ICC Note: Recently, the Middle East has been flooded with violence targeted at Christians. Even through the lack of media coverage in major news, this fierce persecution threatens the existence of Christianity in the Middle East. Christians in Egypt struggle with the burning and looting of their churches. Christians in Iraq and Syria are forced from their homes in the wave of ISIS’ increasing violence. Saudi Arabia has refused to allow Christians to build churches. Each of these events mark a larger spectrum of persecution Middle Eastern Christians face in some of the oldest Christian communities in the world.
By: Robert Barron
07/22/14 Middle East (National Review) – Though you would never guess it from the paucity of coverage in the major news media, there is a fierce persecution of Christians going on in the Middle East. In Egypt, convents and churches are being burned to the ground and Copts, members of one of the most ancient Christian communities, are being routinely harassed, tortured, and arrested. In Iraq, the ISIS group, hoping to re-establish a “caliphate” across the northern sector of the Middle East, is brutally persecuting Christians. Just recently, an ultimatum was issued in Mosul, where Christians have been living for over 1,600 years, that believers in Jesus have to pay a stiff fine, leave the country, or be put to death. And the sheer shock of these extreme instances can allow us to overlook the fact that in Saudi Arabia Christians are not permitted to build churches or to practice their faith publicly in any way.
Moreover, Muslim persecution of Christianity is not limited to the Middle East. Islamist radicals have been attacking Christians in Indonesia, India, and Philippines for quite some time. And perhaps the most extreme examples of this persecution are the attacks launched by the Islamist group Boko Haram in Nigeria. This terrorist sect has burned churches, wantonly killed innocent Christians at worship, and most recently, kidnapped hundreds of Christian girls whose crime was attending school.

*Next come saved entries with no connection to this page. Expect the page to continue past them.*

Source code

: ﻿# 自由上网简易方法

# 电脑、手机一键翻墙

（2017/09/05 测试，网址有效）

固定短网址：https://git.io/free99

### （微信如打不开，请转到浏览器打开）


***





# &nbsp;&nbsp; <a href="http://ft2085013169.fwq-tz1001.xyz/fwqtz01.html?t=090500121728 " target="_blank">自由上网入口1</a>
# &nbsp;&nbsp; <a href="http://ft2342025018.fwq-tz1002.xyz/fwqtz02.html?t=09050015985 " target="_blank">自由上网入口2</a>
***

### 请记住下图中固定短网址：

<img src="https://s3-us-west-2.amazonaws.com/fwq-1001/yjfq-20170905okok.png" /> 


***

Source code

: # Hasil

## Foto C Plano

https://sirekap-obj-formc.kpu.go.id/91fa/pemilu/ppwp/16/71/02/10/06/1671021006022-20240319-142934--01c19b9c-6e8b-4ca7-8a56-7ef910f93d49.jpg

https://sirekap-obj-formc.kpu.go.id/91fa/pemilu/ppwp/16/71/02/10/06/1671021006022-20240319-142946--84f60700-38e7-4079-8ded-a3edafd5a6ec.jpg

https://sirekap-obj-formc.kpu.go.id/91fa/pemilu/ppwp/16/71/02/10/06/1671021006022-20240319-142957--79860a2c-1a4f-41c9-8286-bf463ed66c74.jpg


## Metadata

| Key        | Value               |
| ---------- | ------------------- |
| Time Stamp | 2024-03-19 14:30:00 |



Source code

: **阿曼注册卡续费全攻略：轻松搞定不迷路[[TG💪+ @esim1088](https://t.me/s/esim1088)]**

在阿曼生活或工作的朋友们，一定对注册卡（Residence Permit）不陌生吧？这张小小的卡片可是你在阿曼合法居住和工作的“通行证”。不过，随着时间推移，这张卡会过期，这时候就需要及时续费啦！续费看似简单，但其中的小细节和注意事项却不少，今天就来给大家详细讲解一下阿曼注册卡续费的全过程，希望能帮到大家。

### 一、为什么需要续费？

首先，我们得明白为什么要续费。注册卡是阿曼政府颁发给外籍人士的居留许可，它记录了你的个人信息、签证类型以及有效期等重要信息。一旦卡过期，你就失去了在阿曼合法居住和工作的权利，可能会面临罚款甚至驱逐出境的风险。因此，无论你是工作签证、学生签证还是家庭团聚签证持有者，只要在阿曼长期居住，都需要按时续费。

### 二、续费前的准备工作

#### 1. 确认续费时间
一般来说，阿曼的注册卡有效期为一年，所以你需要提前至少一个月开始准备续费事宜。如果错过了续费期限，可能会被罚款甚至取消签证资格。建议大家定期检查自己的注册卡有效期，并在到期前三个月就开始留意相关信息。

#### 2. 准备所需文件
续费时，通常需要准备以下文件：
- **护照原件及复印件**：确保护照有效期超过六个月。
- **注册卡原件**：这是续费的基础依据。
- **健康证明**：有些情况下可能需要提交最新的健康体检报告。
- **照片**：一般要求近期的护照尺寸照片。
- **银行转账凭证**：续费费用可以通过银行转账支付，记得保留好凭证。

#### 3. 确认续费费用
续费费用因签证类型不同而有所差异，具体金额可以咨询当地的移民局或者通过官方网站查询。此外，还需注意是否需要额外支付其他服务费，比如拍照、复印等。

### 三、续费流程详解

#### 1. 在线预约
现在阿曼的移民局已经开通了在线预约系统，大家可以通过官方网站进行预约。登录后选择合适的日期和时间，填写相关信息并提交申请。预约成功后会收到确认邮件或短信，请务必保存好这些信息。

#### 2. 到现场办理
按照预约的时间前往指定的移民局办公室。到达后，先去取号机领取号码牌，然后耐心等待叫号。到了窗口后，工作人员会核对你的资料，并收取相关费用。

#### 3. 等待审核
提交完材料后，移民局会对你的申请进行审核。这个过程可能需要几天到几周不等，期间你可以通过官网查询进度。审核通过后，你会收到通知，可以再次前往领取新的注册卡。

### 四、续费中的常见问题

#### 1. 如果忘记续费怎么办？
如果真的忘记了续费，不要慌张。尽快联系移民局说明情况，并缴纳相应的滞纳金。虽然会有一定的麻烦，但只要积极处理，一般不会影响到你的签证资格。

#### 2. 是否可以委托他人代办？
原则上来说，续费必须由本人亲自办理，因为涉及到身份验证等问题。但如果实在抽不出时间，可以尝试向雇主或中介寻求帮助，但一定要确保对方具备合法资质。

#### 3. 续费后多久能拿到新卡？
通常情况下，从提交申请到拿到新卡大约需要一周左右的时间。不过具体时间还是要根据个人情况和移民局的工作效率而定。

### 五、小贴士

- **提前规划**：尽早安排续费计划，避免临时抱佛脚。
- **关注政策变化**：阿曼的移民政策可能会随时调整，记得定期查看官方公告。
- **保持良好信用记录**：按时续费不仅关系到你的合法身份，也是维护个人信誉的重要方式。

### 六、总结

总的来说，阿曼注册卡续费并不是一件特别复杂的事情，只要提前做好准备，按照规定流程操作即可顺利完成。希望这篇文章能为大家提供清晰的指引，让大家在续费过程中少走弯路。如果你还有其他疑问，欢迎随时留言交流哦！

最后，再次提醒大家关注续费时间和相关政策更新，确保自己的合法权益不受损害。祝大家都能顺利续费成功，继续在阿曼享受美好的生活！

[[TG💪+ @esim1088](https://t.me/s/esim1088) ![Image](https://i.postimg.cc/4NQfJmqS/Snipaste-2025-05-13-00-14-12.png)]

It is easy enough to condemn these actions as deeply inhumane, but I would like to press the critique a bit further, drawing attention to the work of Pope Francis’s two immediate predecessors. Pope John Paul II was the most vocal defender of human rights in the 20th century. Across the world and in hundreds of different venues, he insisted that the respect for fundamental human rights must be the key to a just political order. And of all the human rights—to life, liberty, a just wage, access to the ballot—the most basic, he taught, was the right to religious freedom. This is because the spiritual aspiration of the human heart is what defines us as human beings. The violation of that most sacred of “spaces” is, therefore, the most offensive, the most heinous and de-humanizing. To use the threat of force to compel someone to change his religious beliefs—which we are regularly seeing in the Middle East—is not only criminal but wicked.